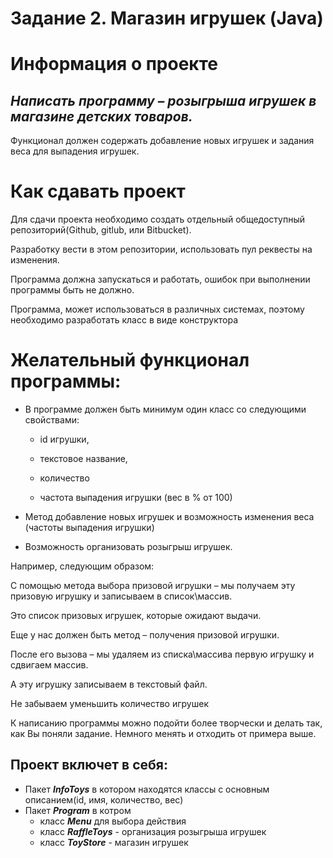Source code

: # **Задание 2. Магазин игрушек (Java)**
 
# Информация о проекте 
## *Написать программу – розыгрыша игрушек в магазине детских товаров.*
 
Функционал
должен содержать добавление новых игрушек и задания веса для выпадения
игрушек.

# Как сдавать проект

Для сдачи проекта необходимо создать отдельный общедоступный
репозиторий(Github, gitlub, или Bitbucket). 

Разработку вести в этом
репозитории, использовать пул реквесты на изменения. 

Программа должна
запускаться и работать, ошибок при выполнении программы быть не должно.

Программа, может использоваться в различных системах, поэтому необходимо
разработать класс в виде конструктора

# Желательный функционал программы:
* В программе должен быть минимум один класс со следующими свойствами:
    * id игрушки,

    * текстовое название,
    * количество
    * частота выпадения игрушки (вес в % от 100)
 
* Метод добавление новых игрушек и возможность изменения веса (частоты выпадения игрушки)
* Возможность организовать розыгрыш игрушек.

Например, следующим образом:

С помощью метода выбора призовой игрушки – мы получаем эту призовую игрушку и записываем в список\массив.

Это список призовых игрушек, которые ожидают выдачи.

Еще у нас должен быть метод – получения призовой игрушки.

После его вызова – мы удаляем из списка\массива первую игрушку и сдвигаем массив. 

А эту игрушку записываем в текстовый файл.

Не забываем уменьшить количество игрушек

К написанию программы можно подойти более творчески и делать так, как Вы поняли задание. Немного менять и отходить от примера выше.

## Проект включет в себя:
*  Пакет __*InfoToys*__ в котором находятся классы с основным описанием(id, имя, количество, вес)
* Пакет __*Program*__ в котром 
    * класс __*Menu*__ для выбора действия
    * класс __*RaffleToys*__ - организация розыгрыша игрушек
    * класс __*ToyStore*__ - магазин игрушек

    
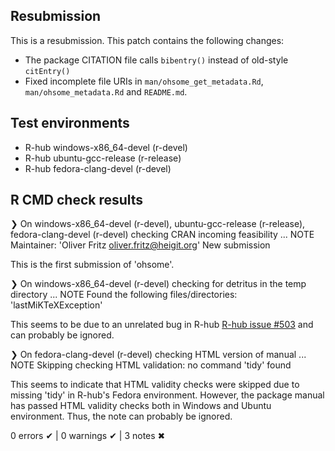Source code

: ## Resubmission

This is a resubmission. This patch contains the following changes:

- The package CITATION file calls `bibentry()` instead of old-style `citEntry()`
- Fixed incomplete file URIs in `man/ohsome_get_metadata.Rd`, 
`man/ohsome_metadata.Rd` and `README.md`.


## Test environments
- R-hub windows-x86_64-devel (r-devel)
- R-hub ubuntu-gcc-release (r-release)
- R-hub fedora-clang-devel (r-devel)

## R CMD check results
❯ On windows-x86_64-devel (r-devel), 
  ubuntu-gcc-release (r-release), 
  fedora-clang-devel (r-devel)
  checking CRAN incoming feasibility ... NOTE
  Maintainer: 'Oliver Fritz <oliver.fritz@heigit.org>'
  New submission
  
This is the first submission of 'ohsome'.

❯ On windows-x86_64-devel (r-devel)
  checking for detritus in the temp directory ... NOTE
  Found the following files/directories:
    'lastMiKTeXException'

This seems to be due to an unrelated bug in R-hub 
[R-hub issue #503](https://github.com/r-hub/rhub/issues/503)
and can probably be ignored.

❯ On fedora-clang-devel (r-devel)
  checking HTML version of manual ... NOTE
  Skipping checking HTML validation: no command 'tidy' found
  
This seems to indicate that HTML validity checks were skipped due to missing 
'tidy' in R-hub's Fedora environment. However, the package manual has passed 
HTML validity checks both in Windows and Ubuntu environment. Thus, the note can
probably be ignored.

0 errors ✔ | 0 warnings ✔ | 3 notes ✖
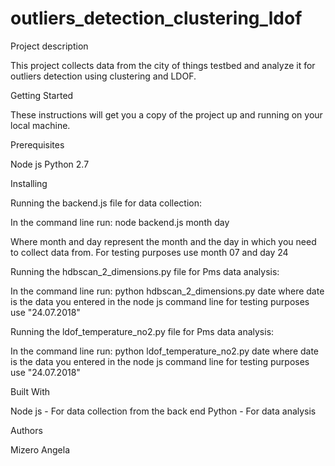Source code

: # outliers_detection_clustering_ldof

Project description

This project collects data from the city of things testbed and analyze it for outliers detection using clustering and LDOF.

Getting Started

These instructions will get you a copy of the project up and running on your local machine.

Prerequisites

Node js
Python 2.7

Installing

Running the backend.js file for data collection:

In the command line run: node backend.js month day

Where month and day represent the month and the day in which you need to collect data from. For testing purposes use month 07 and day 24

Running the hdbscan_2_dimensions.py file for Pms data analysis:

In the command line run: python hdbscan_2_dimensions.py date where date is the data you entered in the node js command line for testing purposes use "24.07.2018"

Running the ldof_temperature_no2.py file for Pms data analysis:

In the command line run: python ldof_temperature_no2.py date where date is the data you entered in the node js command line for testing purposes use "24.07.2018"

Built With

Node js - For data collection from the back end
Python - For data analysis

Authors

Mizero Angela
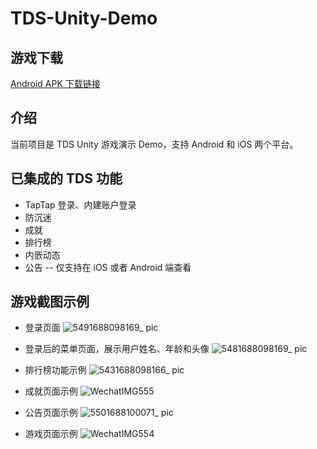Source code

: # TDS-Unity-Demo

## 游戏下载

[Android APK 下载链接](https://capacity-files.lcfile.com/VMc8FhkI3dl39Pol4G5ULR4N0BID6gL0/release.apk)

## 介绍
当前项目是 TDS Unity 游戏演示 Demo，支持 Android 和 iOS 两个平台。

## 已集成的 TDS 功能
* TapTap 登录、内建账户登录
* 防沉迷
* 成就
* 排行榜
* 内嵌动态
* 公告 -- 仅支持在 iOS 或者 Android 端查看

## 游戏截图示例

* 登录页面
![5491688098169_ pic](https://github.com/taptap/TDS-Unity-Demo/assets/11917002/3e5dafea-ab47-42f8-9146-7551e816f253)

* 登录后的菜单页面，展示用户姓名、年龄和头像
![5481688098169_ pic](https://github.com/taptap/TDS-Unity-Demo/assets/11917002/8dd837ba-f323-4ed5-8405-3f6992b4057c)

* 排行榜功能示例
![5431688098166_ pic](https://github.com/taptap/TDS-Unity-Demo/assets/11917002/3febf13b-af83-46d4-883c-60b73fa15c95)

* 成就页面示例
![WechatIMG555](https://github.com/taptap/TDS-Unity-Demo/assets/11917002/32290d2c-b61f-407c-a326-2d27cc3e40d9)

* 公告页面示例
![5501688100071_ pic](https://github.com/taptap/TDS-Unity-Demo/assets/11917002/9c7b3624-dad0-4462-a692-fc8ebdd87924)

* 游戏页面示例
![WechatIMG554](https://github.com/taptap/TDS-Unity-Demo/assets/11917002/0075f583-2a91-4bd7-8cb0-4f0f18ec9c54)



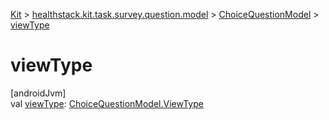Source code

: 
[Kit](../../../kit.html) > [healthstack.kit.task.survey.question.model](../index.html) > [ChoiceQuestionModel](index.html) > [viewType](view-type.html)



# viewType



[androidJvm]\
val [viewType](view-type.html): [ChoiceQuestionModel.ViewType](-view-type/index.html)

____________________

[Instructions for the task] From the listing above, the lines starting with the one that has "Разработку вести в этом" and running through the one that has "Программа, может использоваться" should be copied exactly, ends included.

[Task solution]
Разработку вести в этом
репозитории, использовать пул реквесты на изменения. 

Программа должна
запускаться и работать, ошибок при выполнении программы быть не должно.

Программа, может использоваться в различных системах, поэтому необходимо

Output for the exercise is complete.